Saved entries:

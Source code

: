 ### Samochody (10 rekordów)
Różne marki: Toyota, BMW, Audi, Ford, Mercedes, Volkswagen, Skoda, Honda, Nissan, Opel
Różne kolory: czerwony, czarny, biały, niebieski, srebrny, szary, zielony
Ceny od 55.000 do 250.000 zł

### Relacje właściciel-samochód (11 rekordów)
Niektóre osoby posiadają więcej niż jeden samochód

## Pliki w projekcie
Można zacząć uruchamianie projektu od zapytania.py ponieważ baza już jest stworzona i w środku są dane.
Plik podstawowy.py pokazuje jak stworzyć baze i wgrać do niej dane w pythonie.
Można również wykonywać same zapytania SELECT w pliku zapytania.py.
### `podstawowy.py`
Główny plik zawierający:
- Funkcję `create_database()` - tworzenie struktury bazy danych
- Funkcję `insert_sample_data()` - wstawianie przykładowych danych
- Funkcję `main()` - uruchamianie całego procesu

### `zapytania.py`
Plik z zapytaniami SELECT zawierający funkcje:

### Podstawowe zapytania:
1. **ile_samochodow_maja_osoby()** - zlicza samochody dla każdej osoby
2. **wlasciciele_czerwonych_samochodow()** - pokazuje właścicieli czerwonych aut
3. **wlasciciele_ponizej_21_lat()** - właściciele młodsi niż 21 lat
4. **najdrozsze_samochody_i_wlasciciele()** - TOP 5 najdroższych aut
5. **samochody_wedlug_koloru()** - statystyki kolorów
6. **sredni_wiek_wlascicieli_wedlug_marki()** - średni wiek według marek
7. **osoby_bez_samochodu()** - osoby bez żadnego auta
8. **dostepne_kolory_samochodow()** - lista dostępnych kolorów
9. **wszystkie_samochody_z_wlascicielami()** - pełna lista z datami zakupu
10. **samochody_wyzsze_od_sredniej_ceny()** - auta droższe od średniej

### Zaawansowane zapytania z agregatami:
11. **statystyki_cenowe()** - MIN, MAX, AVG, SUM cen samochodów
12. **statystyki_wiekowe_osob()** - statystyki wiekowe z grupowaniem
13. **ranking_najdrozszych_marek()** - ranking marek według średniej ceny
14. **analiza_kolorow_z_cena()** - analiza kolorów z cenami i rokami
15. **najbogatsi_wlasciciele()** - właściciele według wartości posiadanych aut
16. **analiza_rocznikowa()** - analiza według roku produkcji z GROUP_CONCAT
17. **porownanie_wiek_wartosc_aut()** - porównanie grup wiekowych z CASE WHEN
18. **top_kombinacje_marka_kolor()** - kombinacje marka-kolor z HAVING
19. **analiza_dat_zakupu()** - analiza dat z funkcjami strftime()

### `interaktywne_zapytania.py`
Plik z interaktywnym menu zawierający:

* Work instruction
Every line with "Można" in it should be copied from the entries above.

* Response to the task
Można zacząć uruchamianie projektu od zapytania.py ponieważ baza już jest stworzona i w środku są dane.
Można również wykonywać same zapytania SELECT w pliku zapytania.py.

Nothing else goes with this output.